• _PROBLEM DESCRIPTION_: Go through the data below and return each line where the string "investigating" occurs.

PROVIDED DATA section start

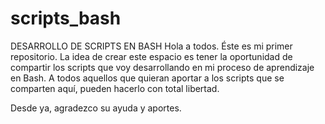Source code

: # scripts_bash
DESARROLLO DE SCRIPTS EN BASH
Hola a todos.  Éste es mi primer repositorio.  La idea de crear este espacio es tener la oportunidad de compartir los scripts que voy desarrollando en mi proceso de aprendizaje en Bash.  A todos aquellos que quieran aportar a los scripts que se comparten aquí, pueden hacerlo con total libertad.

Desde ya, agradezco su ayuda y aportes.
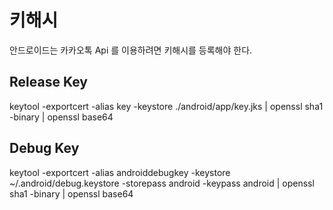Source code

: # 키해시
안드로이드는 카카오톡 Api 를 이용하려면 키해시를 등록해야 한다.

## Release Key
keytool -exportcert -alias key -keystore ./android/app/key.jks | openssl sha1 -binary | openssl base64

## Debug Key
keytool -exportcert -alias androiddebugkey -keystore ~/.android/debug.keystore -storepass android -keypass android | openssl sha1 -binary | openssl base64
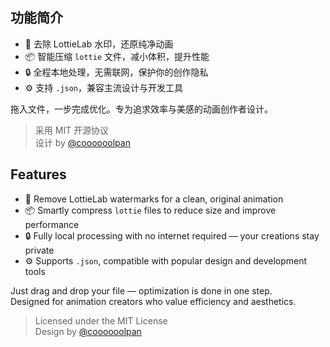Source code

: ## 功能简介

- 🚫 去除 LottieLab 水印，还原纯净动画  
- 📦 智能压缩 `lottie` 文件，减小体积，提升性能  
- 🔒 全程本地处理，无需联网，保护你的创作隐私  
- ⚙️ 支持 `.json`，兼容主流设计与开发工具

拖入文件，一步完成优化。专为追求效率与美感的动画创作者设计。

> 采用 MIT 开源协议  
> 设计 by [@coooooolpan](https://github.com/coooooolpan)




## Features

- 🚫 Remove LottieLab watermarks for a clean, original animation  
- 📦 Smartly compress `lottie` files to reduce size and improve performance  
- 🔒 Fully local processing with no internet required — your creations stay private  
- ⚙️ Supports `.json`, compatible with popular design and development tools

Just drag and drop your file — optimization is done in one step.  
Designed for animation creators who value efficiency and aesthetics.

> Licensed under the MIT License  
> Design by [@coooooolpan](https://github.com/coooooolpan)
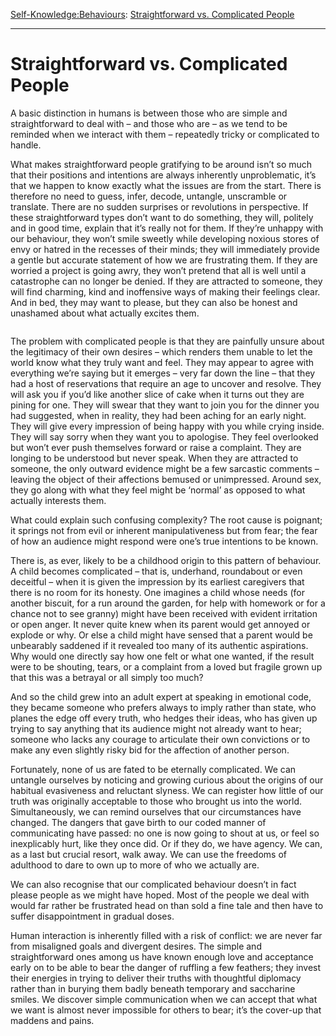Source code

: [Self-Knowledge:](https://www.theschooloflife.com/thebookoflife/category/self-knowledge/)[Behaviours](https://www.theschooloflife.com/thebookoflife/category/self-knowledge/behaviours/): [Straightforward vs. Complicated People](https://www.theschooloflife.com/thebookoflife/straightforward-vs-complicated-people/)

* * *

# Straightforward vs. Complicated People

A basic distinction in humans is between those who are simple and straightforward to deal with – and those who are – as we tend to be reminded when we interact with them – repeatedly tricky or complicated to handle.

What makes straightforward people gratifying to be around isn’t so much that their positions and intentions are always inherently unproblematic, it’s that we happen to know exactly what the issues are from the start. There is therefore no need to guess, infer, decode, untangle, unscramble or translate. There are no sudden surprises or revolutions in perspective. If these straightforward types don’t want to do something, they will, politely and in good time, explain that it’s really not for them. If they’re unhappy with our behaviour, they won’t smile sweetly while developing noxious stores of envy or hatred in the recesses of their minds; they will immediately provide a gentle but accurate statement of how we are frustrating them. If they are worried a project is going awry, they won’t pretend that all is well until a catastrophe can no longer be denied. If they are attracted to someone, they will find charming, kind and inoffensive ways of making their feelings clear. And in bed, they may want to please, but they can also be honest and unashamed about what actually excites them.

<figure class="aligncenter"><img src="https://www.theschooloflife.com/thebookoflife/wp-content/uploads/2020/07/August-Sander-German-1876-1964-Girl-in-Fairground-Caravan-1926-1932-1200x1627-755x1024.jpg" alt="" class="wp-image-24890" srcset="https://www.theschooloflife.com/thebookoflife/wp-content/uploads/2020/07/August-Sander-German-1876-1964-Girl-in-Fairground-Caravan-1926-1932-1200x1627-755x1024.jpg 755w, https://www.theschooloflife.com/thebookoflife/wp-content/uploads/2020/07/August-Sander-German-1876-1964-Girl-in-Fairground-Caravan-1926-1932-1200x1627-738x1000.jpg 738w, https://www.theschooloflife.com/thebookoflife/wp-content/uploads/2020/07/August-Sander-German-1876-1964-Girl-in-Fairground-Caravan-1926-1932-1200x1627-768x1041.jpg 768w, https://www.theschooloflife.com/thebookoflife/wp-content/uploads/2020/07/August-Sander-German-1876-1964-Girl-in-Fairground-Caravan-1926-1932-1200x1627.jpg 1200w" sizes="(max-width: 755px) 100vw, 755px"></figure>

The problem with complicated people is that they are painfully unsure about the legitimacy of their own desires – which renders them unable to let the world know what they truly want and feel. They may appear to agree with everything we’re saying but it emerges – very far down the line – that they had a host of reservations that require an age to uncover and resolve. They will ask you if you’d like another slice of cake when it turns out they are pining for one. They will swear that they want to join you for the dinner you had suggested, when in reality, they had been aching for an early night. They will give every impression of being happy with you while crying inside. They will say sorry when they want you to apologise. They feel overlooked but won’t ever push themselves forward or raise a complaint. They are longing to be understood but never speak. When they are attracted to someone, the only outward evidence might be a few sarcastic comments – leaving the object of their affections bemused or unimpressed. Around sex, they go along with what they feel might be ‘normal’ as opposed to what actually interests them.

What could explain such confusing complexity? The root cause is poignant; it springs not from evil or inherent manipulativeness but from fear; the fear of how an audience might respond were one’s true intentions to be known.

There is, as ever, likely to be a childhood origin to this pattern of behaviour. A child becomes complicated – that is, underhand, roundabout or even deceitful – when it is given the impression by its earliest caregivers that there is no room for its honesty. One imagines a child whose needs (for another biscuit, for a run around the garden, for help with homework or for a chance not to see granny) might have been received with evident irritation or open anger. It never quite knew when its parent would get annoyed or explode or why. Or else a child might have sensed that a parent would be unbearably saddened if it revealed too many of its authentic aspirations. Why would one directly say how one felt or what one wanted, if the result were to be shouting, tears, or a complaint from a loved but fragile grown up that this was a betrayal or all simply too much?

And so the child grew into an adult expert at speaking in emotional code, they became someone who prefers always to imply rather than state, who planes the edge off every truth, who hedges their ideas, who has given up trying to say anything that its audience might not already want to hear; someone who lacks any courage to articulate their own convictions or to make any even slightly risky bid for the affection of another person.&nbsp;

Fortunately, none of us are fated to be eternally complicated. We can untangle ourselves by noticing and growing curious about the origins of our habitual evasiveness and reluctant slyness. We can register how little of our truth was originally acceptable to those who brought us into the world. Simultaneously, we can remind ourselves that our circumstances have changed. The dangers that gave birth to our coded manner of communicating have passed: no one is now going to shout at us, or feel so inexplicably hurt, like they once did. Or if they do, we have agency. We can, as a last but crucial resort, walk away. We can use the freedoms of adulthood to dare to own up to more of who we actually are.

We can also recognise that our complicated behaviour doesn’t in fact please people as we might have hoped. Most of the people we deal with would far rather be frustrated head on than sold a fine tale and then have to suffer disappointment in gradual doses.&nbsp;

Human interaction is inherently filled with a risk of conflict: we are never far from misaligned goals and divergent desires. The simple and straightforward ones among us have known enough love and acceptance early on to be able to bear the danger of ruffling a few feathers; they invest their energies in trying to deliver their truths with thoughtful diplomacy rather than in burying them badly beneath temporary and saccharine smiles. We discover simple communication when we can accept that what we want is almost never impossible for others to bear; it’s the cover-up that maddens and pains.
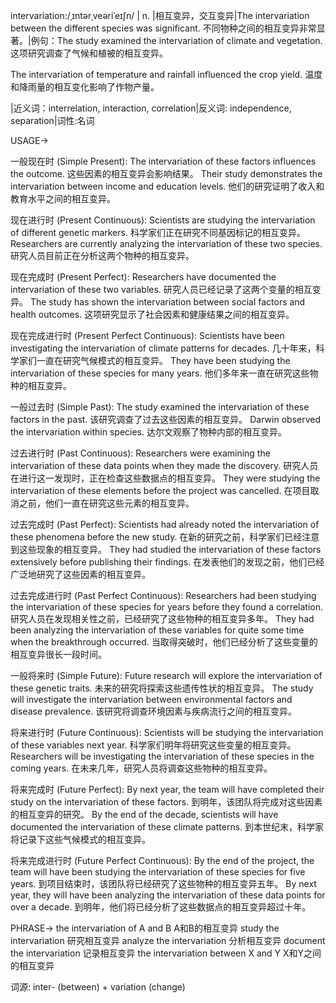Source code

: intervariation:/ˌɪntərˌveəriˈeɪʃn/ | n. |相互变异，交互变异|The intervariation between the different species was significant. 不同物种之间的相互变异非常显著。|例句：The study examined the intervariation of climate and vegetation. 这项研究调查了气候和植被的相互变异。

The intervariation of temperature and rainfall influenced the crop yield.  温度和降雨量的相互变化影响了作物产量。

|近义词：interrelation, interaction, correlation|反义词: independence, separation|词性:名词


USAGE->

一般现在时 (Simple Present):
The intervariation of these factors influences the outcome. 这些因素的相互变异会影响结果。
Their study demonstrates the intervariation between income and education levels. 他们的研究证明了收入和教育水平之间的相互变异。

现在进行时 (Present Continuous):
Scientists are studying the intervariation of different genetic markers. 科学家们正在研究不同基因标记的相互变异。
Researchers are currently analyzing the intervariation of these two species.  研究人员目前正在分析这两个物种的相互变异。


现在完成时 (Present Perfect):
Researchers have documented the intervariation of these two variables. 研究人员已经记录了这两个变量的相互变异。
The study has shown the intervariation between social factors and health outcomes. 这项研究显示了社会因素和健康结果之间的相互变异。

现在完成进行时 (Present Perfect Continuous):
Scientists have been investigating the intervariation of climate patterns for decades. 几十年来，科学家们一直在研究气候模式的相互变异。
They have been studying the intervariation of these species for many years. 他们多年来一直在研究这些物种的相互变异。

一般过去时 (Simple Past):
The study examined the intervariation of these factors in the past. 该研究调查了过去这些因素的相互变异。
Darwin observed the intervariation within species. 达尔文观察了物种内部的相互变异。


过去进行时 (Past Continuous):
Researchers were examining the intervariation of these data points when they made the discovery. 研究人员在进行这一发现时，正在检查这些数据点的相互变异。
They were studying the intervariation of these elements before the project was cancelled.  在项目取消之前，他们一直在研究这些元素的相互变异。


过去完成时 (Past Perfect):
Scientists had already noted the intervariation of these phenomena before the new study. 在新的研究之前，科学家们已经注意到这些现象的相互变异。
They had studied the intervariation of these factors extensively before publishing their findings. 在发表他们的发现之前，他们已经广泛地研究了这些因素的相互变异。


过去完成进行时 (Past Perfect Continuous):
Researchers had been studying the intervariation of these species for years before they found a correlation.  研究人员在发现相关性之前，已经研究了这些物种的相互变异多年。
They had been analyzing the intervariation of these variables for quite some time when the breakthrough occurred. 当取得突破时，他们已经分析了这些变量的相互变异很长一段时间。


一般将来时 (Simple Future):
Future research will explore the intervariation of these genetic traits. 未来的研究将探索这些遗传性状的相互变异。
The study will investigate the intervariation between environmental factors and disease prevalence. 该研究将调查环境因素与疾病流行之间的相互变异。

将来进行时 (Future Continuous):
Scientists will be studying the intervariation of these variables next year. 科学家们明年将研究这些变量的相互变异。
Researchers will be investigating the intervariation of these species in the coming years. 在未来几年，研究人员将调查这些物种的相互变异。

将来完成时 (Future Perfect):
By next year, the team will have completed their study on the intervariation of these factors. 到明年，该团队将完成对这些因素的相互变异的研究。
By the end of the decade, scientists will have documented the intervariation of these climate patterns. 到本世纪末，科学家将记录下这些气候模式的相互变异。

将来完成进行时 (Future Perfect Continuous):
By the end of the project, the team will have been studying the intervariation of these species for five years. 到项目结束时，该团队将已经研究了这些物种的相互变异五年。
By next year, they will have been analyzing the intervariation of these data points for over a decade. 到明年，他们将已经分析了这些数据点的相互变异超过十年。


PHRASE->
the intervariation of A and B  A和B的相互变异
study the intervariation  研究相互变异
analyze the intervariation 分析相互变异
document the intervariation 记录相互变异
the intervariation between X and Y X和Y之间的相互变异


词源: inter- (between) + variation (change)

PROVIDED DATA section end

• _RESPONSE TO THIS EXERCISE_:
Scientists have been investigating the intervariation of climate patterns for decades. 几十年来，科学家们一直在研究气候模式的相互变异。
Researchers will be investigating the intervariation of these species in the coming years. 在未来几年，研究人员将调查这些物种的相互变异。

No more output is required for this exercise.